### TASK STATEMENT
The records below need to be set down again exactly; their images stay out.
☆ ☆ ☆ ☆
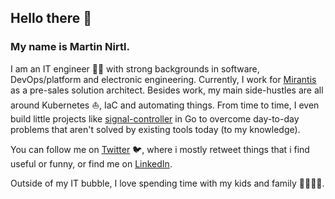 ## Hello there 👋

### My name is Martin Nirtl.

I am an IT engineer 👨‍💻 with strong backgrounds in software, DevOps/platform and electronic engineering.
Currently, I work for [Mirantis](https://www.mirantis.com/) as a pre-sales solution architect. Besides work, my main side-hustles are all around Kubernetes ⛵, IaC and automating things. From time to time, I even build little projects like [signal-controller](https://github.com/martinnirtl/signal-controller) in Go to overcome day-to-day problems that aren't solved by existing tools today (to my knowledge).

You can follow me on [Twitter](https://twitter.com/martinnirtl) 🐦, where i mostly retweet things that i find useful or funny, or find me on [LinkedIn](https://www.linkedin.com/in/martinnirtl/).

Outside of my IT bubble, I love spending time with my kids and family 👨‍👩‍👦‍👦.

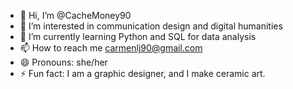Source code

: - 👋 Hi, I’m @CacheMoney90
- 👀 I’m interested in communication design and digital humanities
- 🌱 I’m currently learning Python and SQL for data analysis 
- 📫 How to reach me carmenlj90@gmail.com
- 😄 Pronouns: she/her
- ⚡ Fun fact: I am a graphic designer, and I make ceramic art.

<!---
CacheMoney90/CacheMoney90 is a ✨ special ✨ repository because its `README.md` (this file) appears on your GitHub profile.
You can click the Preview link to take a look at your changes.
--->

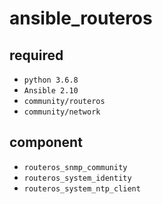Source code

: # ansible_routeros
## required
- `python 3.6.8`
- `Ansible 2.10`
- `community/routeros`
- `community/network`
## component
- `routeros_snmp_community`
- `routeros_system_identity`
- `routeros_system_ntp_client`

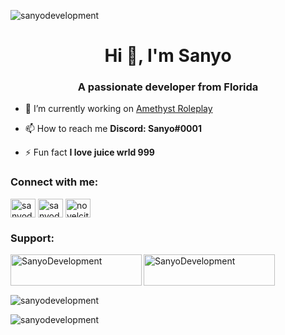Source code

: <p align="left"> <img src="https://cdn.discordapp.com/attachments/1020557019482177680/1076999972102352947/adidas-november-black-friday-2021-banner.webp" alt="sanyodevelopment" /> </p>

<h1 align="center">Hi 👋, I'm Sanyo</h1>
<h3 align="center">A passionate developer from Florida</h3>

- 🔭 I’m currently working on [Amethyst Roleplay](discord.gg/amethystroleplay)

- 📫 How to reach me **Discord: Sanyo#0001**

- ⚡ Fun fact **I love juice wrld 999**

<h3 align="left">Connect with me:</h3>
<p align="left">
<a href="https://twitter.com/sanyodevelopment" target="blank"><img align="center" src="https://raw.githubusercontent.com/rahuldkjain/github-profile-readme-generator/master/src/images/icons/Social/twitter.svg" alt="sanyodevelopment" height="30" width="40" /></a>
<a href="https://www.youtube.com/c/sanyodevelopment" target="blank"><img align="center" src="https://raw.githubusercontent.com/rahuldkjain/github-profile-readme-generator/master/src/images/icons/Social/youtube.svg" alt="sanyodevelopment" height="30" width="40" /></a>
<a href="https://discord.gg/novelcity" target="blank"><img align="center" src="https://raw.githubusercontent.com/rahuldkjain/github-profile-readme-generator/master/src/images/icons/Social/discord.svg" alt="novelcity" height="30" width="40" /></a>
</p>

<h3 align="left">Support:</h3>
<p><a href="https://www.buymeacoffee.com/SanyoDevelopment"> <img align="left" src="https://cdn.buymeacoffee.com/buttons/v2/default-yellow.png" height="50" width="210" alt="SanyoDevelopment" /></a><a href="https://ko-fi.com/SanyoDevelopment"> <img align="left" src="https://cdn.ko-fi.com/cdn/kofi3.png?v=3" height="50" width="210" alt="SanyoDevelopment" /></a></p><br><br>

<p>&nbsp;<img align="center" src="https://github-readme-stats.vercel.app/api?username=sanyodevelopment&show_icons=true&locale=en" alt="sanyodevelopment" /></p>

<p><img align="center" src="https://github-readme-streak-stats.herokuapp.com/?user=sanyodevelopment&" alt="sanyodevelopment" /></p>
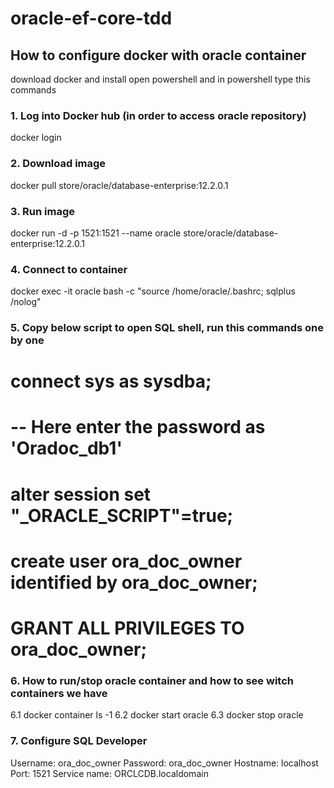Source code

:# oracle-ef-core-tdd

## How to configure docker with oracle container 

download docker and install
open powershell and in powershell type this commands

### 1. Log into Docker hub (in order to access oracle repository)
 docker login

### 2. Download image
 docker pull store/oracle/database-enterprise:12.2.0.1

### 3. Run image
 docker run -d -p 1521:1521 --name oracle store/oracle/database-enterprise:12.2.0.1

### 4. Connect to container
 docker exec -it oracle bash -c "source /home/oracle/.bashrc; sqlplus /nolog"

### 5. Copy below script to open SQL shell, run this commands one by one

 # connect sys as sysdba;
 # -- Here enter the password as 'Oradoc_db1'
 # alter session set "_ORACLE_SCRIPT"=true;
 # create user ora_doc_owner identified by ora_doc_owner;
 # GRANT ALL PRIVILEGES TO ora_doc_owner;

### 6. How to run/stop oracle container and how to see witch containers we have
  6.1 docker container ls -1 
  6.2 docker start oracle
  6.3 docker stop oracle

### 7. Configure SQL Developer

 Username: ora_doc_owner
 Password: ora_doc_owner
 Hostname: localhost
 Port: 1521
 Service name: ORCLCDB.localdomain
☆ ☆ ☆ ☆
### REPLY
 ## Hello there 👋

### My name is Martin Nirtl.

I am an IT engineer 👨‍💻 with strong backgrounds in software, DevOps/platform and electronic engineering.
Currently, I work for [Mirantis](https://www.mirantis.com/) as a pre-sales solution architect. Besides work, my main side-hustles are all around Kubernetes ⛵, IaC and automating things. From time to time, I even build little projects like [signal-controller](https://github.com/martinnirtl/signal-controller) in Go to overcome day-to-day problems that aren't solved by existing tools today (to my knowledge).

You can follow me on [Twitter](https://twitter.com/martinnirtl) 🐦, where i mostly retweet things that i find useful or funny, or find me on [LinkedIn](https://www.linkedin.com/in/martinnirtl/).

Outside of my IT bubble, I love spending time with my kids and family 👨‍👩‍👦‍👦.

Source code

: - 👋 Hi, I’m @CacheMoney90
- 👀 I’m interested in communication design and digital humanities
- 🌱 I’m currently learning Python and SQL for data analysis 
- 📫 How to reach me carmenlj90@gmail.com
- 😄 Pronouns: she/her
- ⚡ Fun fact: I am a graphic designer, and I make ceramic art.

<!---
CacheMoney90/CacheMoney90 is a ✨ special ✨ repository because its `README.md` (this file) appears on your GitHub profile.
You can click the Preview link to take a look at your changes.
--->

Source code

: # ansible_routeros
## required
- `python 3.6.8`
- `Ansible 2.10`
- `community/routeros`
- `community/network`
## component
- `routeros_snmp_community`
- `routeros_system_identity`
- `routeros_system_ntp_client`

Source code

: <p align="left"> <img src="https://cdn.discordapp.com/attachments/1020557019482177680/1076999972102352947/adidas-november-black-friday-2021-banner.webp" alt="sanyodevelopment" /> </p>

<h1 align="center">Hi 👋, I'm Sanyo</h1>
<h3 align="center">A passionate developer from Florida</h3>

- 🔭 I’m currently working on [Amethyst Roleplay](discord.gg/amethystroleplay)

- 📫 How to reach me **Discord: Sanyo#0001**

- ⚡ Fun fact **I love juice wrld 999**

<h3 align="left">Connect with me:</h3>
<p align="left">
<a href="https://twitter.com/sanyodevelopment" target="blank"><img align="center" src="https://raw.githubusercontent.com/rahuldkjain/github-profile-readme-generator/master/src/images/icons/Social/twitter.svg" alt="sanyodevelopment" height="30" width="40" /></a>
<a href="https://www.youtube.com/c/sanyodevelopment" target="blank"><img align="center" src="https://raw.githubusercontent.com/rahuldkjain/github-profile-readme-generator/master/src/images/icons/Social/youtube.svg" alt="sanyodevelopment" height="30" width="40" /></a>
<a href="https://discord.gg/novelcity" target="blank"><img align="center" src="https://raw.githubusercontent.com/rahuldkjain/github-profile-readme-generator/master/src/images/icons/Social/discord.svg" alt="novelcity" height="30" width="40" /></a>
</p>

<h3 align="left">Support:</h3>
<p><a href="https://www.buymeacoffee.com/SanyoDevelopment"> <img align="left" src="https://cdn.buymeacoffee.com/buttons/v2/default-yellow.png" height="50" width="210" alt="SanyoDevelopment" /></a><a href="https://ko-fi.com/SanyoDevelopment"> <img align="left" src="https://cdn.ko-fi.com/cdn/kofi3.png?v=3" height="50" width="210" alt="SanyoDevelopment" /></a></p><br><br>

<p>&nbsp;<img align="center" src="https://github-readme-stats.vercel.app/api?username=sanyodevelopment&show_icons=true&locale=en" alt="sanyodevelopment" /></p>

<p><img align="center" src="https://github-readme-streak-stats.herokuapp.com/?user=sanyodevelopment&" alt="sanyodevelopment" /></p>
Source code

:# oracle-ef-core-tdd

## How to configure docker with oracle container 

download docker and install
open powershell and in powershell type this commands

### 1. Log into Docker hub (in order to access oracle repository)
 docker login

### 2. Download image
 docker pull store/oracle/database-enterprise:12.2.0.1

### 3. Run image
 docker run -d -p 1521:1521 --name oracle store/oracle/database-enterprise:12.2.0.1

### 4. Connect to container
 docker exec -it oracle bash -c "source /home/oracle/.bashrc; sqlplus /nolog"

### 5. Copy below script to open SQL shell, run this commands one by one

 # connect sys as sysdba;
 # -- Here enter the password as 'Oradoc_db1'
 # alter session set "_ORACLE_SCRIPT"=true;
 # create user ora_doc_owner identified by ora_doc_owner;
 # GRANT ALL PRIVILEGES TO ora_doc_owner;

### 6. How to run/stop oracle container and how to see witch containers we have
  6.1 docker container ls -1 
  6.2 docker start oracle
  6.3 docker stop oracle

### 7. Configure SQL Developer

 Username: ora_doc_owner
 Password: ora_doc_owner
 Hostname: localhost
 Port: 1521
 Service name: ORCLCDB.localdomain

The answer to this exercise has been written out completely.